Even though it has a limited number of layers, its parameter size is huge. It is 6 times wider than Facenet and 36 times wider than OpenFace whereas complexity of VGG-Face and DeepFace is close. Imagine that how hard to train the network from scratch.

Model	Num of Params
VGG-Face	145,002,878
Facenet	22,808,144
OpenFace	3,743,280
DeepFace	137,774,071

Training the network from scratch

Swarup Ghosh trained the DeepFace model from scratch for Keras.

The original study trained the model for SFC Dataset. The data set has 4.4 millions of photos of 4030 people. That is exactly the number of nodes in the final layer – F8 in the illustration.

On the other hand, Swarup trained the same model for VGGFace2 dataset. This data set has 3.3 millions photos of 8631 people. That’s why, the number of nodes in the final layer will be 8631. This is different than the original study.

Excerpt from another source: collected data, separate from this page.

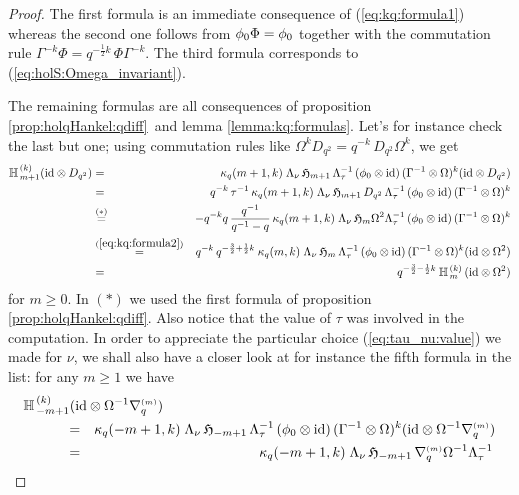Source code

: \begin{proof}
The first formula is an immediate consequence of (\ref{eq:kq:formula1})
whereas the second one follows from $\phi_0 \Phi = \phi_0$
together with the commutation rule
$\Gamma^{-k}\Phi = q^{-\frac{1}{2}k}\,\Phi\Gamma^{-k}$.
The third formula corresponds to (\ref{eq:holS:Omega_invariant}).

The remaining formulas are all consequences of
proposition \ref{prop:holqHankel:qdiff}\ and lemma \ref{lemma:kq:formulas}\@.
Let's for instance check the last but one; using commutation rules like
$\Omega^k D_{q^2} = q^{-k}\, D_{q^2} \Omega^k$, we get
\begin{eqnarray*}
\mathbb{H}_{\,m+1}^{\,(k)} (\mbox{\rm id} \otimes D_{q^2})
&=&
\kappa_q(m+1,k) \; \Lambda_\nu \, \mathfrak{H}_{m+1} \, \Lambda_\tau^{-1}\,
         (\phi_0 \otimes \mbox{\rm id})\,(\Gamma^{-1} \otimes \Omega)^k (\mbox{\rm id} \otimes D_{q^2})
\\ &=&
q^{-k} \, \tau^{-1} \, \kappa_q(m+1,k) \; \Lambda_\nu \, \mathfrak{H}_{m+1} \,D_{q^2}\, \Lambda_\tau^{-1}\,
         (\phi_0 \otimes \mbox{\rm id})\,(\Gamma^{-1} \otimes \Omega)^k
\\ &\stackrel{(*)}{=}&
-q^{-k} q\, \frac{q^{-1}}{q^{-1}-q}\, \kappa_q(m+1,k)
     \; \Lambda_\nu \, \mathfrak{H}_{m} \Omega^2  \Lambda_\tau^{-1}\,
         (\phi_0 \otimes \mbox{\rm id})\,(\Gamma^{-1} \otimes \Omega)^k
\\ &\stackrel{(\ref{eq:kq:formula2})}{=}&
q^{-k}\,q^{-\frac{3}{2} +\frac{1}{2}k}\: \kappa_q(m,k)
     \; \Lambda_\nu \, \mathfrak{H}_{m} \, \Lambda_\tau^{-1}\,
         (\phi_0 \otimes \mbox{\rm id})\,(\Gamma^{-1} \otimes \Omega)^k  (\mbox{\rm id} \otimes \Omega^2)
\\ &=&
q^{-\frac{3}{2} - \frac{1}{2}k}\:  \mathbb{H}_{\,m}^{\,(k)}\, (\mbox{\rm id} \otimes \Omega^2)
\end{eqnarray*}
for $m\geq 0$.
In $(*)$ we used the first formula of proposition \ref{prop:holqHankel:qdiff}\@.
Also notice that the value of $\tau$ was involved in the computation.
In order to appreciate the particular choice (\ref{eq:tau_nu:value}) we made for $\nu$,
we shall also have a closer look at for instance the fifth formula in the list:
for any $m\geq 1$ we have
\begin{eqnarray*}
\lefteqn{ \YaH{-m+1}{k} (\id \tens \Omega^{-1} \nabq{m})} \\
&\hspace{3em}=&
         \kq(-m+1,k) \; \Lambda_\nu \, \holH{-m+1} \, \Lambda_\tau^{-1}\,
         (\evzero \tens \id)\,(\Gamma^{-1} \tens \Omega)^k
         (\id \tens \Omega^{-1} \nabq{m})   \\
&\hspace{3em}=& \kq(-m+1,k) \; \Lambda_\nu \, \holH{-m+1} \, \nabq{m} \Omega^{-1} \Lambda_\tau^{-1}\,

\end{eqnarray*}
\end{proof}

Notice that the final layer F8 is drawed with dashed lines in the illustration. This is because the final layer F8 will be dropped in the face recognition task and the outputs of the early layer F7 will be used.

DeepFace model

DeepFace model can be built by the sequential API of Keras.

model = Sequential()
model.add(Convolution2D(32, (11, 11), activation='relu', name='C1', input_shape=(152, 152, 3)))
model.add(MaxPooling2D(pool_size=3, strides=2, padding='same', name='M2'))
model.add(Convolution2D(16, (9, 9), activation='relu', name='C3'))
model.add(LocallyConnected2D(16, (9, 9), activation='relu', name='L4'))
model.add(LocallyConnected2D(16, (7, 7), strides=2, activation='relu', name='L5') )
model.add(LocallyConnected2D(16, (5, 5), activation='relu', name='L6'))
model.add(Flatten(name='F0'))
model.add(Dense(4096, activation='relu', name='F7'))
model.add(Dropout(rate=0.5, name='D0'))
model.add(Dense(8631, activation='softmax', name='F8'))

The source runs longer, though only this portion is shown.